The intake of various medications is also very important. The person concerned should always follow the doctor’s instructions and pay attention to the correct dosage and regular intake of the medication. If anything is unclear or if you have any questions, you should always consult a doctor first.
Unnecessary exertion or heavy physical exertion should also be avoided. In general, a healthy lifestyle with a healthy diet and avoiding obesity can also have a positive effect on the further course of the patellar tip syndrome. The syndrome itself usually does not reduce the life expectancy of the patient.
You can do that yourself
Depending on the cause and symptoms, different approaches to therapy can be useful. If therapy is already in place, it can be supported with measures that stimulate the metabolism and promote blood circulation. Whether a cold or heat stimulus is used is a matter of subjective perception. For a cold stimulus, for example, the painful area can be stroked with an ice cube or dabbed briefly.

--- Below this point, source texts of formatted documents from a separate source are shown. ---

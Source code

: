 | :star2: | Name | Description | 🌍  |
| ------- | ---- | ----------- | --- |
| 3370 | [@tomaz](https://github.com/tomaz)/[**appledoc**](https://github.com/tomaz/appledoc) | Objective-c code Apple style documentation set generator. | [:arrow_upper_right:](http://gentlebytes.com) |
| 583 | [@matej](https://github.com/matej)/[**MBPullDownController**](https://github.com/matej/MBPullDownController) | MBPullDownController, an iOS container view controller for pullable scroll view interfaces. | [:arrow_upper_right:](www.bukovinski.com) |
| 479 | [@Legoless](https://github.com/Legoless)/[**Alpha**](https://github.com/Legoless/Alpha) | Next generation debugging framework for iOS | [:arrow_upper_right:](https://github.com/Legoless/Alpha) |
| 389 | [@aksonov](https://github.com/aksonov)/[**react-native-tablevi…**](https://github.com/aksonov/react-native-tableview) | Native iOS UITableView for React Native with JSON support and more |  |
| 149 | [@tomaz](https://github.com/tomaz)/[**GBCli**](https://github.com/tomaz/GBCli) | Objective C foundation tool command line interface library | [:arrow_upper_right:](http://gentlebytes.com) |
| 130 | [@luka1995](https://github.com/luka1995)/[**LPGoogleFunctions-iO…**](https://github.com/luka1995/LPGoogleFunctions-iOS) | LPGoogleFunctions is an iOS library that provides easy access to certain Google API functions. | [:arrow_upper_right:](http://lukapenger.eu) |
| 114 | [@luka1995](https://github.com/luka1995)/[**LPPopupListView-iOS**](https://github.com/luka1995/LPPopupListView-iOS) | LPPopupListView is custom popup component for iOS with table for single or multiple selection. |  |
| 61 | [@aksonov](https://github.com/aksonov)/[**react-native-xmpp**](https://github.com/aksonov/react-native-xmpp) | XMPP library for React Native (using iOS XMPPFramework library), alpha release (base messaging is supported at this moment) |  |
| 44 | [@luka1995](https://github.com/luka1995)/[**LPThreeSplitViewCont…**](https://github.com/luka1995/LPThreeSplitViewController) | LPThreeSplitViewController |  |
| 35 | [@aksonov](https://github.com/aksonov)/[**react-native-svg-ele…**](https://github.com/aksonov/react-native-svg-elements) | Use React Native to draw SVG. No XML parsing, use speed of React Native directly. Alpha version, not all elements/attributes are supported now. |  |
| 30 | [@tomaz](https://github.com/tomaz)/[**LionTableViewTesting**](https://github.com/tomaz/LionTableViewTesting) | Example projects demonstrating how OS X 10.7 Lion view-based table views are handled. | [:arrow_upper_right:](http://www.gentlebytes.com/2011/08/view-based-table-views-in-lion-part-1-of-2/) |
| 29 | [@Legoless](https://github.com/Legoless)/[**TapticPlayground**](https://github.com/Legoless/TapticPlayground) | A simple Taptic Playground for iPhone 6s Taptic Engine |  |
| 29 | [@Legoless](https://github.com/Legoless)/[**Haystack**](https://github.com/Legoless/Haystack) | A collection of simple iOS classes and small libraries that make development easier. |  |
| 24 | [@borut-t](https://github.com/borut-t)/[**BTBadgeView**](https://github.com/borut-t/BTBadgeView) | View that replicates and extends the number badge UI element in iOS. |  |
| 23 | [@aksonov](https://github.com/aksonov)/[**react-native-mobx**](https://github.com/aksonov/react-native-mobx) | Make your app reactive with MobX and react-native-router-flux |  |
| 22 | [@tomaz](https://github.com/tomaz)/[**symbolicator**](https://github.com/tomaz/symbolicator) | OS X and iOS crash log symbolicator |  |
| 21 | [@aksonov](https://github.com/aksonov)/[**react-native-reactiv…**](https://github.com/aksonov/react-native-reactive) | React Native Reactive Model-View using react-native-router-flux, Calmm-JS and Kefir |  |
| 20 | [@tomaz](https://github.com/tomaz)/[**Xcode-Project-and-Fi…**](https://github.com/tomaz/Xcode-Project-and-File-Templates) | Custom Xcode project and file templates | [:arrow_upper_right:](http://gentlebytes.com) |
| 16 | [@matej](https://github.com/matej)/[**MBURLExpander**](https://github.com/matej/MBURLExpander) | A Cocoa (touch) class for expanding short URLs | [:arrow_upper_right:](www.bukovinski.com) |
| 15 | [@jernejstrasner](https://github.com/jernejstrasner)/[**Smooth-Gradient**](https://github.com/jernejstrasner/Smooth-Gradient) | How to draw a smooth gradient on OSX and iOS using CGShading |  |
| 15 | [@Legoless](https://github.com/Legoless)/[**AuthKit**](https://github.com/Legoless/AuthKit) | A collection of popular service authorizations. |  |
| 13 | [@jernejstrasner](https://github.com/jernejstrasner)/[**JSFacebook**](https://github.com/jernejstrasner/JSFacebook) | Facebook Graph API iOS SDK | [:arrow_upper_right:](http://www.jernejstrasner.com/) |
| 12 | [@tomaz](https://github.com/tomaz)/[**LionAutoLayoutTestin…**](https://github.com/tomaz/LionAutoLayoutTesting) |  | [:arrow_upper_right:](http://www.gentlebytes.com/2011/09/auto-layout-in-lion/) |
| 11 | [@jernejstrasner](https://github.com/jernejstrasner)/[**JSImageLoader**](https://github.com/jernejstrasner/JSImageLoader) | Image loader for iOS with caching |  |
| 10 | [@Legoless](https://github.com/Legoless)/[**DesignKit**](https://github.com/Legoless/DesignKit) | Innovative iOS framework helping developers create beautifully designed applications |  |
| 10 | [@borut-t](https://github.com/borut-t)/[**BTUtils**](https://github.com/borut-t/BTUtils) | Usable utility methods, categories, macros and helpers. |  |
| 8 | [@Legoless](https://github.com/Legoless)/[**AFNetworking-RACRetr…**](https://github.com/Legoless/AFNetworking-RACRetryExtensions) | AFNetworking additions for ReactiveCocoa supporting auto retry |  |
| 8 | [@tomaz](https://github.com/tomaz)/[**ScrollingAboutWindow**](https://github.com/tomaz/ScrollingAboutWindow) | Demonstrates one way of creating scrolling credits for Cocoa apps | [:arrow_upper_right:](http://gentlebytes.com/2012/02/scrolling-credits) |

The same approach applies to the heat stimulus. This can be done with a hot-warm gel pad or a hot-warm-wet cloth. It is important that the direct cold stimulus does not last longer than 2-3 minutes in order to really increase the local metabolism.
Another option is an intense stretch of the hamstrings. To do this, the heel is pulled towards the buttocks and held there. The knee is bent as much as possible. The stretch should then be held for 20-30 seconds, then switch sides and repeat 2-3 times.
Stresses such as going down stairs, long kneeling or deep squatting should generally be avoided. Nevertheless, physical activity is recommended and can be very helpful for recovery, despite the initial pain. If the symptoms have existed for more than three months, professional advice and therapy is recommended.